One of my uncles was cremated yesterday. He was dead. Leukemia. My sister told me the news when I was in Prague the other week; the text took eleven hours to come to my phone. Bad news travels slowly.

These are the main occasions for family gatherings now, as my parents’ immediate families are all getting well into their seventies and eighties. Still it’s always nice to catch up with the innumerable uncles, aunts, cousins, nephews, nieces and various other clan members, see who’s had more children, who’s living where, who’s likely to be next. You know.

I went with my cousin Shazza and her parents, one of my dad’s many brothers and his wife. We went in convoy with Shazza’s husband and a large part of the South Wales branch of the family following us. Those of us in our faction met up at a Garden Centre cafe atop a bleak hill overlooking the channel on one side and the municipal burial grounds on the other. It was race day too, so the tang of horse sweat and bookies’ aftershave scented the late morning air.

Family bonds were confirmed over coffee and tea, new family members welcomed and old friendships rekindled. After half an hour or so we made our way down the hill to the crematorium and gathered outside, meeting up with the rest of the family. Hundreds of us. Friends too. Uncle Wilf, as the celebrant was later to admit in the course of his elegy, wasn’t the most devoted husband or father in the world, and saw more of his drinking pals than he did his children, all of whom were there. Mags, the divorced widow was there too, but she was always part of the family landscape long before they married, and to many of us is as good as a blood relative anyway.

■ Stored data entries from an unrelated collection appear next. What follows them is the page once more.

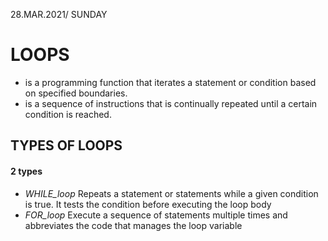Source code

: 28.MAR.2021/
SUNDAY


# LOOPS #
* is a programming function that iterates a statement or condition based on specified boundaries.
* is a sequence of instructions that is continually repeated until a certain condition is reached.

## TYPES OF LOOPS ##
#### 2 types ####
* _WHILE_loop_ Repeats a statement or statements while a given condition is true. It tests the condition before executing the loop body
* _FOR_loop_ Execute a sequence of statements multiple times and abbreviates the code that manages the loop variable

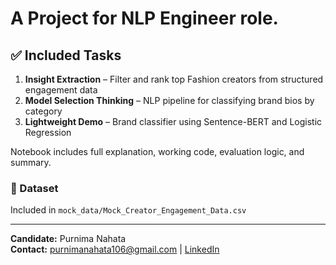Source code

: # A Project for NLP Engineer role.

## ✅ Included Tasks

1. **Insight Extraction** – Filter and rank top Fashion creators from structured engagement data
2. **Model Selection Thinking** – NLP pipeline for classifying brand bios by category
3. **Lightweight Demo** – Brand classifier using Sentence-BERT and Logistic Regression

Notebook includes full explanation, working code, evaluation logic, and summary.

### 📁 Dataset
Included in `mock_data/Mock_Creator_Engagement_Data.csv`

---

**Candidate:** Purnima Nahata  
**Contact:** purnimanahata106@gmail.com | [LinkedIn](https://www.linkedin.com/in/purnima-nahata-166506260)
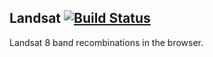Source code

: 
Landsat [![Build Status](https://travis-ci.org/recombinators/landsat.svg)](https://travis-ci.org/recombinators/landsat)
-------

Landsat 8 band recombinations in the browser.
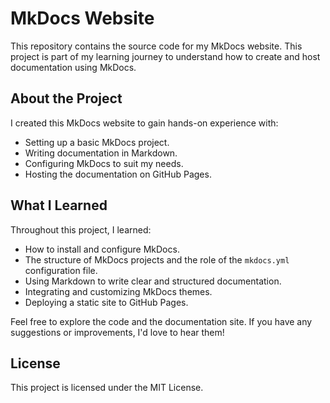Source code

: # MkDocs Website

This repository contains the source code for my MkDocs website. This project is part of my learning journey to understand how to create and host documentation using MkDocs.

## About the Project

I created this MkDocs website to gain hands-on experience with:

- Setting up a basic MkDocs project.
- Writing documentation in Markdown.
- Configuring MkDocs to suit my needs.
- Hosting the documentation on GitHub Pages.

## What I Learned

Throughout this project, I learned:

- How to install and configure MkDocs.
- The structure of MkDocs projects and the role of the `mkdocs.yml` configuration file.
- Using Markdown to write clear and structured documentation.
- Integrating and customizing MkDocs themes.
- Deploying a static site to GitHub Pages.

Feel free to explore the code and the documentation site. If you have any suggestions or improvements, I'd love to hear them!

## License

This project is licensed under the MIT License.

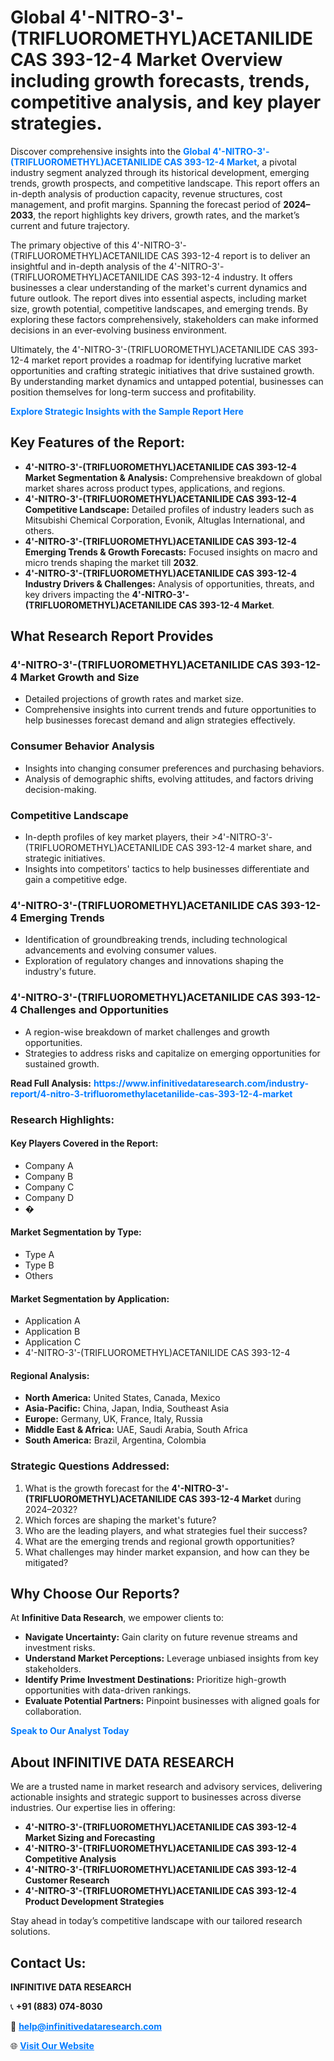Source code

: <h1>Global 4'-NITRO-3'-(TRIFLUOROMETHYL)ACETANILIDE CAS 393-12-4 Market Overview including growth forecasts, trends, competitive analysis, and key player strategies.</h1>
<p>
Discover comprehensive insights into the 
<a href="https://www.infinitivedataresearch.com/industry-report/4-nitro-3-trifluoromethylacetanilide-cas-393-12-4-market" rel="dofollow" style="color: #007BFF; text-decoration: none;"><strong>Global 4'-NITRO-3'-(TRIFLUOROMETHYL)ACETANILIDE CAS 393-12-4 Market</strong></a>, a pivotal industry segment analyzed through its historical development, emerging trends, growth prospects, and competitive landscape. This report offers an in-depth analysis of production capacity, revenue structures, cost management, and profit margins. Spanning the forecast period of <strong>2024–2033</strong>, the report highlights key drivers, growth rates, and the market’s current and future trajectory.
</p>
<p>
The primary objective of this 4'-NITRO-3'-(TRIFLUOROMETHYL)ACETANILIDE CAS 393-12-4 report is to deliver an insightful and in-depth analysis of the 4'-NITRO-3'-(TRIFLUOROMETHYL)ACETANILIDE CAS 393-12-4 industry. It offers businesses a clear understanding of the market's current dynamics and future outlook. The report dives into essential aspects, including market size, growth potential, competitive landscapes, and emerging trends. By exploring these factors comprehensively, stakeholders can make informed decisions in an ever-evolving business environment.
</p>
<p>
Ultimately, the 4'-NITRO-3'-(TRIFLUOROMETHYL)ACETANILIDE CAS 393-12-4 market report provides a roadmap for identifying lucrative market opportunities and crafting strategic initiatives that drive sustained growth. By understanding market dynamics and untapped potential, businesses can position themselves for long-term success and profitability.
</p>
<p>
<a href="https://www.infinitivedataresearch.com/request-sample/reportId=110282" style="color: #007BFF; text-decoration: none;"><strong>Explore Strategic Insights with the Sample Report Here</strong></a>
</p>

<h2>Key Features of the Report:</h2>
<ul>
<li><strong>4'-NITRO-3'-(TRIFLUOROMETHYL)ACETANILIDE CAS 393-12-4 Market Segmentation & Analysis:</strong> Comprehensive breakdown of global market shares across product types, applications, and regions.</li>
<li><strong>4'-NITRO-3'-(TRIFLUOROMETHYL)ACETANILIDE CAS 393-12-4 Competitive Landscape:</strong> Detailed profiles of industry leaders such as Mitsubishi Chemical Corporation, Evonik, Altuglas International, and others.</li>
<li><strong>4'-NITRO-3'-(TRIFLUOROMETHYL)ACETANILIDE CAS 393-12-4 Emerging Trends & Growth Forecasts:</strong> Focused insights on macro and micro trends shaping the market till <strong>2032</strong>.</li>
<li><strong>4'-NITRO-3'-(TRIFLUOROMETHYL)ACETANILIDE CAS 393-12-4 Industry Drivers & Challenges:</strong> Analysis of opportunities, threats, and key drivers impacting the <strong>4'-NITRO-3'-(TRIFLUOROMETHYL)ACETANILIDE CAS 393-12-4 Market</strong>.</li>
</ul>

<h2>What Research Report Provides</h2>
<h3>4'-NITRO-3'-(TRIFLUOROMETHYL)ACETANILIDE CAS 393-12-4 Market Growth and Size</h3>
<ul>
<li>Detailed projections of growth rates and market size.</li>
<li>Comprehensive insights into current trends and future opportunities to help businesses forecast demand and align strategies effectively.</li>
</ul>

<h3>Consumer Behavior Analysis</h3>
<ul>
<li>Insights into changing consumer preferences and purchasing behaviors.</li>
<li>Analysis of demographic shifts, evolving attitudes, and factors driving decision-making.</li>
</ul>

<h3>Competitive Landscape</h3>
<ul>
<li>In-depth profiles of key market players, their >4'-NITRO-3'-(TRIFLUOROMETHYL)ACETANILIDE CAS 393-12-4 market share, and strategic initiatives.</li>
<li>Insights into competitors' tactics to help businesses differentiate and gain a competitive edge.</li>
</ul>

<h3>4'-NITRO-3'-(TRIFLUOROMETHYL)ACETANILIDE CAS 393-12-4 Emerging Trends</h3>
<ul>
<li>Identification of groundbreaking trends, including technological advancements and evolving consumer values.</li>
<li>Exploration of regulatory changes and innovations shaping the industry's future.</li>
</ul>

<h3>4'-NITRO-3'-(TRIFLUOROMETHYL)ACETANILIDE CAS 393-12-4 Challenges and Opportunities</h3>
<ul>
<li>A region-wise breakdown of market challenges and growth opportunities.</li>
<li>Strategies to address risks and capitalize on emerging opportunities for sustained growth.</li>
</ul>
<p><strong>Read Full Analysis:</strong> <a href="https://www.infinitivedataresearch.com/industry-report/4-nitro-3-trifluoromethylacetanilide-cas-393-12-4-market" rel="dofollow" style="color: #007BFF; text-decoration: none;"><strong>https://www.infinitivedataresearch.com/industry-report/4-nitro-3-trifluoromethylacetanilide-cas-393-12-4-market</strong></a></p>
<h3>Research Highlights:</h3>
<h4>Key Players Covered in the Report:</h4>
<ul><li>Company A</li><li>Company B</li><li>Company C</li><li>Company D</li><li>�</li></ul>
<h4>Market Segmentation by Type:</h4>
<ul><li>Type A</li><li>Type B</li><li>Others</li></ul>
<h4>Market Segmentation by Application:</h4>
<ul><li>Application A</li><li>Application B</li><li>Application C</li><li>4&#039;-NITRO-3&#039;-(TRIFLUOROMETHYL)ACETANILIDE CAS 393-12-4</li></ul>

<h4>Regional Analysis:</h4>
<ul>
<li><strong>North America:</strong> United States, Canada, Mexico</li>
<li><strong>Asia-Pacific:</strong> China, Japan, India, Southeast Asia</li>
<li><strong>Europe:</strong> Germany, UK, France, Italy, Russia</li>
<li><strong>Middle East & Africa:</strong> UAE, Saudi Arabia, South Africa</li>
<li><strong>South America:</strong> Brazil, Argentina, Colombia</li>
</ul>

<h3>Strategic Questions Addressed:</h3>
<ol>
<li>What is the growth forecast for the <strong>4'-NITRO-3'-(TRIFLUOROMETHYL)ACETANILIDE CAS 393-12-4 Market</strong> during 2024–2032?</li>
<li>Which forces are shaping the market's future?</li>
<li>Who are the leading players, and what strategies fuel their success?</li>
<li>What are the emerging trends and regional growth opportunities?</li>
<li>What challenges may hinder market expansion, and how can they be mitigated?</li>
</ol>

<h2>Why Choose Our Reports?</h2>
<p>At <strong>Infinitive Data Research</strong>, we empower clients to:</p>
<ul>
<li><strong>Navigate Uncertainty:</strong> Gain clarity on future revenue streams and investment risks.</li>
<li><strong>Understand Market Perceptions:</strong> Leverage unbiased insights from key stakeholders.</li>
<li><strong>Identify Prime Investment Destinations:</strong> Prioritize high-growth opportunities with data-driven rankings.</li>
<li><strong>Evaluate Potential Partners:</strong> Pinpoint businesses with aligned goals for collaboration.</li>
</ul>
<p><a href="https://www.infinitivedataresearch.com/industry-report/4-nitro-3-trifluoromethylacetanilide-cas-393-12-4-market" rel="dofollow" style="color: #007BFF; text-decoration: none;"><strong>Speak to Our Analyst Today</strong></a></p>

<h2>About INFINITIVE DATA RESEARCH</h2>
<p>We are a trusted name in market research and advisory services, delivering actionable insights and strategic support to businesses across diverse industries. Our expertise lies in offering:</p>
<ul>
<li><strong>4'-NITRO-3'-(TRIFLUOROMETHYL)ACETANILIDE CAS 393-12-4 Market Sizing and Forecasting</strong></li>
<li><strong>4'-NITRO-3'-(TRIFLUOROMETHYL)ACETANILIDE CAS 393-12-4 Competitive Analysis</strong></li>
<li><strong>4'-NITRO-3'-(TRIFLUOROMETHYL)ACETANILIDE CAS 393-12-4 Customer Research</strong></li>
<li><strong>4'-NITRO-3'-(TRIFLUOROMETHYL)ACETANILIDE CAS 393-12-4 Product Development Strategies</strong></li>
</ul>
<p>Stay ahead in today’s competitive landscape with our tailored research solutions.</p>

<h2>Contact Us:</h2>
<p><strong>INFINITIVE DATA RESEARCH</strong></p>
<p>📞 <strong>+91 (883) 074-8030</strong></p>
<p>📧 <strong><a href="mailto:help@infinitivedataresearch.com" style="color: #007BFF;">help@infinitivedataresearch.com</a></strong></p>
<p>🌐 <strong><a href="https://www.infinitivedataresearch.com" rel="dofollow" style="color: #007BFF;">Visit Our Website</a></strong></p>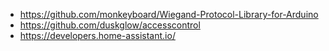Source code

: - https://github.com/monkeyboard/Wiegand-Protocol-Library-for-Arduino
- https://github.com/duskglow/accesscontrol
- https://developers.home-assistant.io/
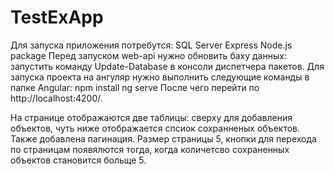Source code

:# TestExApp
Для запуска приложения потребутся:
SQL Server Express
Node.js package
Перед запуском web-api нужно обновить баху данных: запустить команду Update-Database в консоли диспетчера пакетов.
Для запуска проекта на ангуляр нужно выполнить следующие команды в папке Angular:
npm install
ng serve
После чего перейти по http://localhost:4200/.

На странице отображаются две таблицы:
сверху для добавления объектов, чуть ниже отображается спсиок сохранненых объектов.
Также добавлена пагинация. Размер страницы 5, кнопки для перехода по страницам появялются тогда, когда количетсво сохраненных объектов становится больще 5.
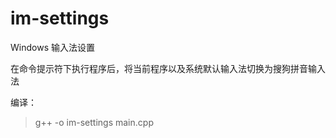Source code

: im-settings
===========

Windows 输入法设置

在命令提示符下执行程序后，将当前程序以及系统默认输入法切换为搜狗拼音输入法

编译：  
> g++ -o im-settings main.cpp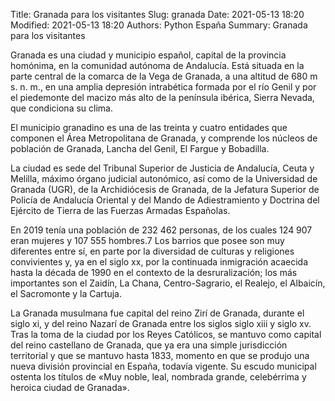 Title: Granada para los visitantes
Slug: granada
Date: 2021-05-13 18:20
Modified: 2021-05-13 18:20
Authors: Python España
Summary: Granada para los visitantes

Granada es una ciudad y municipio español, capital de la provincia homónima, en la comunidad autónoma de Andalucía. Está situada en la parte central de la comarca de la Vega de Granada, a una altitud de 680 m s. n. m., en una amplia depresión intrabética formada por el río Genil y por el piedemonte del macizo más alto de la península ibérica, Sierra Nevada, que condiciona su clima.

El municipio granadino es una de las treinta y cuatro entidades que componen el Área Metropolitana de Granada, y comprende los núcleos de población de Granada, Lancha del Genil, El Fargue y Bobadilla.

La ciudad es sede del Tribunal Superior de Justicia de Andalucía, Ceuta y Melilla, máximo órgano judicial autonómico, así como de la Universidad de Granada (UGR), de la Archidiócesis de Granada, de la Jefatura Superior de Policía de Andalucía Oriental y del Mando de Adiestramiento y Doctrina del Ejército de Tierra de las Fuerzas Armadas Españolas.

En 2019 tenía una población de 232 462 personas, de los cuales 124 907 eran mujeres y 107 555 hombres.7​ Los barrios que posee son muy diferentes entre sí, en parte por la diversidad de culturas y religiones convivientes y, ya en el siglo xx, por la continuada inmigración acaecida hasta la década de 1990 en el contexto de la desruralización; los más importantes son el Zaidín, La Chana, Centro-Sagrario, el Realejo, el Albaicín, el Sacromonte y la Cartuja.

La Granada musulmana fue capital del reino Zirí de Granada, durante el siglo xi, y del reino Nazarí de Granada entre los siglos siglo xiii y siglo xv. Tras la toma de la ciudad por los Reyes Católicos, se mantuvo como capital del reino castellano de Granada, que ya era una simple jurisdicción territorial y que se mantuvo hasta 1833, momento en que se produjo una nueva división provincial en España, todavía vigente. Su escudo municipal ostenta los títulos de «Muy noble, leal, nombrada grande, celebérrima y heroica ciudad de Granada».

The bulk of his drinking pals were there too, along with Gus & Hazel, the landlord and landlady of his local, who could well have been the saddest to see him go, for reasons of their own. Wandering around the clientele of the Albino Stag, shaking hands, hugging and cracking jokes of long familiarity as seemed appropriate to each I was asked by a few nervous looking locals if ‘my girl’ was going to attend. No, she wasn’t. ‘My girl’, my oldest daughter, is in the police, and a few outstanding warrants could have been executed if she’d been there, was the worry, I think. She never mixes business with grief or pleasure though, my girl.

When we trooped into the chapel I Have a Dream by ABBA was playing. I think ABBA songs should be mandatory at funerals, personally. It was a humanist ceremony. Auntie Mags sat facing the coffin red faced and slightly tearful, and we all chuckled as Wilf was described quite accurately as, among other things, a human disaster area. His life was nicely precised in thirty minutes, enlivened by two Queen songs, which I don’t care much for, but it was Wilf’s funeral not mine so I’m not about to complain.

My dad was desperate for a pee towards the end, so I escorted him out to the lavs out the back. Then I had to turn all the taps on because he was howling that he couldn’t go after all. It worked.

Then we went back to the pub for a drink. All good. Bye Wilf.